Task to complete -
Would you copy each line of the records that includes the word "rate"?

[Dataset entries — start]

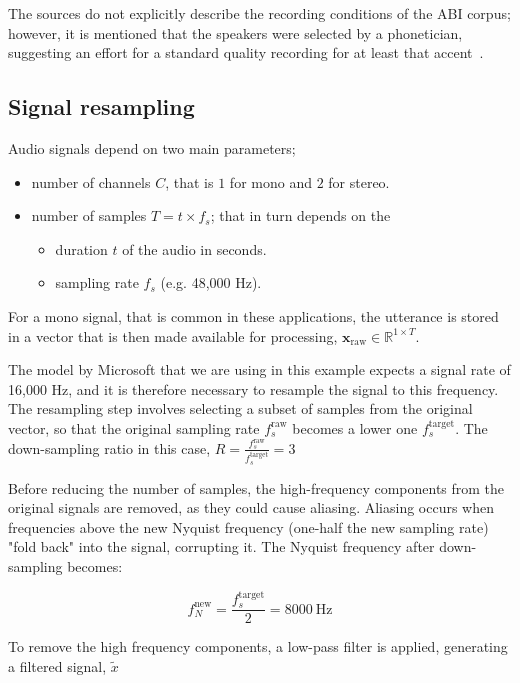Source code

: \documentclass[conference]{IEEEtran}
\begin{document}
	The sources do not explicitly describe the recording conditions of the ABI corpus; however, it is mentioned that the speakers were selected by a phonetician, suggesting an effort for a standard quality recording for at least that accent~\cite{najafian2016improving}.
	
	\subsection{Signal resampling}
	\label{ssec:signal-resampling}
	
	Audio signals depend on two main parameters;
	
	\begin{itemize}
		\item number of channels $C$, that is $1$ for mono and $2$ for stereo.
		\item number of samples $T = t \times f_s$; that in turn depends on the
		\begin{itemize}
			\item duration $t$ of the audio in seconds.
			\item sampling rate $f_s$ (e.g. 48,000 Hz).
		\end{itemize}
	\end{itemize}
	
	For a mono signal, that is common in these applications, the utterance is stored in a vector that is then made available for processing,  $\mathbf{x}_{\text{raw}} \in \mathbb{R}^{1 \times T}$.
	
	The model by Microsoft that we are using in this example expects a signal rate of 16,000 Hz, and it is therefore necessary to resample the signal to this frequency. The resampling step involves selecting a subset of samples from the original vector, so that the original sampling rate $f_s^{\text{raw}}$ becomes a lower one $f_s^{\text{target}}$. The down-sampling ratio in this case, $R = \frac{f_s^{\text{raw}}}{f_s^{\text{target}}} = 3$
	
	Before reducing the number of samples, the high-frequency components from the original signals are removed, as they could cause aliasing. Aliasing occurs when frequencies above the new Nyquist frequency (one-half the new sampling rate) "fold back" into the signal, corrupting it. The Nyquist frequency after down-sampling becomes:
	
	$$f_N^{\text{new}} = \frac{f_s^{\text{target}}}{2} = 8000~\text{Hz}$$
	
	To remove the high frequency components, a low-pass filter is applied, generating a filtered signal, $\tilde{x}$
	
\end{document}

[Dataset entries — finish]

Task solution -
			\item sampling rate $f_s$ (e.g. 48,000 Hz).
	The model by Microsoft that we are using in this example expects a signal rate of 16,000 Hz, and it is therefore necessary to resample the signal to this frequency. The resampling step involves selecting a subset of samples from the original vector, so that the original sampling rate $f_s^{\text{raw}}$ becomes a lower one $f_s^{\text{target}}$. The down-sampling ratio in this case, $R = \frac{f_s^{\text{raw}}}{f_s^{\text{target}}} = 3$
	Before reducing the number of samples, the high-frequency components from the original signals are removed, as they could cause aliasing. Aliasing occurs when frequencies above the new Nyquist frequency (one-half the new sampling rate) "fold back" into the signal, corrupting it. The Nyquist frequency after down-sampling becomes:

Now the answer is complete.